Wednesday, 4 April 2012
Review: Qattara - Abduction V02
Me, a week ago:
When I'm in a summery mood, there's only style of music worth hearing - early '90s progressive house!
As you can probably guess, the fine weather from last week continued, and despite owning absolutely loads of early '90s progressive house already, I simply had to have some more. The result was a second hand purchase of this, one of the few mid-90s prog compilations I don't already own. The same thing happens every summer - I get bored of re-listening to the same few trusty Sasha/Digweed/Dave Seaman mixes and convince myself that something more obscure and decidedly less classic is what I need.
Qattara were a short-lived and vaguely remembered trance duo, comprised of the vaguely remembered Alex Whitcombe and the decidedly more well known Andy Cato, who at this time was best known as progressive house producer Big C but went on to worldwide fame as part of Groove Armada. In all honesty, I have absolutely no idea how much these two DJ'd back in 1997, but they certainly weren't in the progressive elite. Consequently, this is one of those slightly odd '90s compilations that are put together by part-time DJs who were probably quite rough behind the decks, and find some... interesting routes between tracks on studio compilations.
Big C's mix on disc one is particularly strange. The tracklist lists Collapse - My Love as a "Link" rather than giving it a proper track number, and David Holmes' remix of Smokebelch is played twice, the second time listed as a "Reprise". I've never seen either of these terms used on a tracklist before, and to be perfectly honest it's extremely rare to hear a DJ play the same mix of the same track twice in the same set, especially at random points as it happens here. You occasionally see a DJ open and close a CD with the same track as a framing device, but the deployment here of Smokebelch seems to do nothing more than fit the tracks together harmonically.
The first six tracks of the set are all oldies that would have been extremely played out even by 1997 - classics don't come much bigger than Papua New Guinea, Chime and Energy Flash. (If you didn't immediately know the artists based on those track titles, consider yourself a newb and trudge shame-faced away to Discogs. Don't come back until you can tell me the difference between drum 'n bass and jungle.) From there, there's a cheesy ambient interlude courtesy of Collapse, then we move into some contemporary chunky progressive trancey-house, with lots of uplifting pianos and outdoorsy ethnic samples. Then it goes back into Smokebelch and gets funkier and more heads-down for most of the remainder.
Whitcombe's disc follows a similar pattern, and the weirdness here is less to do with unusual deployment and labelling of tracks and more to do with some mixing that is extremely rudimentary. There's another barrage of classics to open on, this time slightly more obscure. Now, old tracks are pretty tough to mix, and I've mixed the gorgeous Spooky rerub of Dr Atomic's Schudelfloss first-hand, but one thing you cannot excuse on a studio mix is key-clashes, especially from a DJ who also professes to be a musician. And yet the mix into Schudelfloss is just plain out of key. Okay, often you can get away with the bass being slightly out of key, but strings and pads almost always sound sour, and Schudelfloss opens with what should be a gorgeous nimbus of ethereal pad work, but in actuality sounds like a sharp downpour of acrid cow's piss, because it's all completely out of key.

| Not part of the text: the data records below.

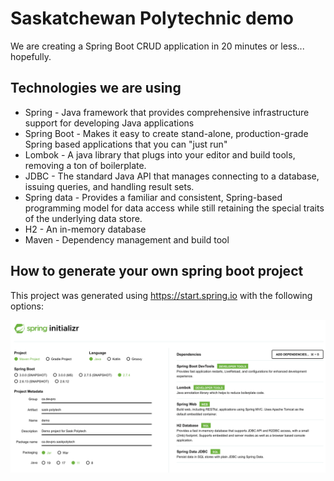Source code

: # Saskatchewan Polytechnic demo

We are creating a Spring Boot CRUD application in 20 minutes or less... hopefully.

## Technologies we are using
* Spring - Java framework that provides comprehensive infrastructure support for developing Java applications
* Spring Boot - Makes it easy to create stand-alone, production-grade Spring based applications that you can "just run"
* Lombok - A java library that plugs into your editor and build tools, removing a ton of boilerplate.
* JDBC - The standard Java API that manages connecting to a database, issuing queries, and handling result sets.
* Spring data - Provides a familiar and consistent, Spring-based programming model for data access while still retaining the special traits of the underlying data store.
* H2 - An in-memory database
* Maven - Dependency management and build tool

## How to generate your own spring boot project
This project was generated using https://start.spring.io with the following options:

![sprint starter configuration](docs/spring-initializr.png)


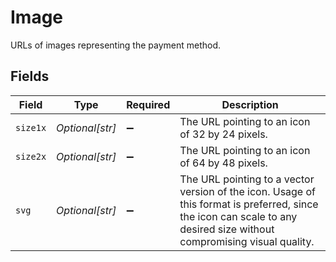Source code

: # Image

URLs of images representing the payment method.


## Fields

| Field                                                                                                                                                                  | Type                                                                                                                                                                   | Required                                                                                                                                                               | Description                                                                                                                                                            |
| ---------------------------------------------------------------------------------------------------------------------------------------------------------------------- | ---------------------------------------------------------------------------------------------------------------------------------------------------------------------- | ---------------------------------------------------------------------------------------------------------------------------------------------------------------------- | ---------------------------------------------------------------------------------------------------------------------------------------------------------------------- |
| `size1x`                                                                                                                                                               | *Optional[str]*                                                                                                                                                        | :heavy_minus_sign:                                                                                                                                                     | The URL pointing to an icon of 32 by 24 pixels.                                                                                                                        |
| `size2x`                                                                                                                                                               | *Optional[str]*                                                                                                                                                        | :heavy_minus_sign:                                                                                                                                                     | The URL pointing to an icon of 64 by 48 pixels.                                                                                                                        |
| `svg`                                                                                                                                                                  | *Optional[str]*                                                                                                                                                        | :heavy_minus_sign:                                                                                                                                                     | The URL pointing to a vector version of the icon. Usage of this format is preferred, since the icon can scale to any desired size without compromising visual quality. |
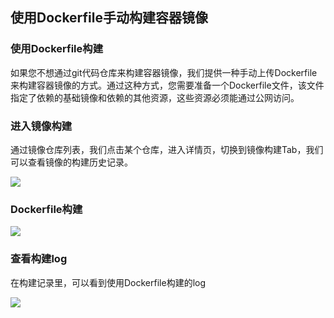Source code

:## 使用Dockerfile手动构建容器镜像
### 使用Dockerfile构建
如果您不想通过git代码仓库来构建容器镜像，我们提供一种手动上传Dockerfile来构建容器镜像的方式。通过这种方式，您需要准备一个Dockerfile文件，该文件指定了依赖的基础镜像和依赖的其他资源，这些资源必须能通过公网访问。


### 进入镜像构建
通过镜像仓库列表，我们点击某个仓库，进入详情页，切换到镜像构建Tab，我们可以查看镜像的构建历史记录。

![](http://imgcache.tcecqpoc.fsphere.cn/image/mc.qcloudimg.com/static/img/e2cbbecdbe0081cd030c6818572a8be1/image.png)


### Dockerfile构建
![](http://imgcache.tcecqpoc.fsphere.cn/image/mc.qcloudimg.com/static/img/b46a2862e90b628de7a4502129802845/image.png)

### 查看构建log
在构建记录里，可以看到使用Dockerfile构建的log

![](http://imgcache.tcecqpoc.fsphere.cn/image/mc.qcloudimg.com/static/img/aeb0a4c187b06fa36a3829233a897784/image.png)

Having fucked up the mix on one of my all-time favourite tracks, Whitcombe then bulldozes out of Visions Of Shiva's early '90s trance delicacy Perfect Day into Sasha's stomping remix of Horse - Careful, thus categorically ruining any flow he may have fashioned. From there he proceeds to build up a set of pretty well known progressive trance. Café Del Mar, Forbidden Fruit, Set In Stone, Hidden Sun Of Venus... all very standard for 1997. The closing stretch does reveal some rarities, which is why I bought this damn thing - I'd never heard the Outdare remix of Dum Dum's One Earth Beat before, and I actually like it almost as much as the First Life remix Sasha and Diggers used to cane. 7th Sense - Himalayan Dub is also a nice closer to an extremely uneven ride.
On the face of it, this compilation is a good mix of classics I already know and love, and some lesser known remixes and rarities, which should amount to a perfect, unchallenging sunny day listen. Sadly, some weird and duff mixing from Whitcombe and some bizarre programming from Cato turns it into a somewhat frustrating ride. To be perfectly honest, I don't even think this was mixed live on the decks - there are definite traces of editing and a few transitions that sound suspiciously digital. Either way, on a studio mix you should get the basics right - if you can't find a way between two tracks, don't just throw the crossfader and certainly don't clash the keys on your prettiest and best tracks. I know there's a relevant audience of about five people in the world for what I'm about to say next, but if you've seen this compilation before and thought about buying it... it's not really worth the £10 you'll pay second-hand. The tracks are good, but you'll already know most of them, and there's probably a Sasha set somewhere you haven't downloaded yet.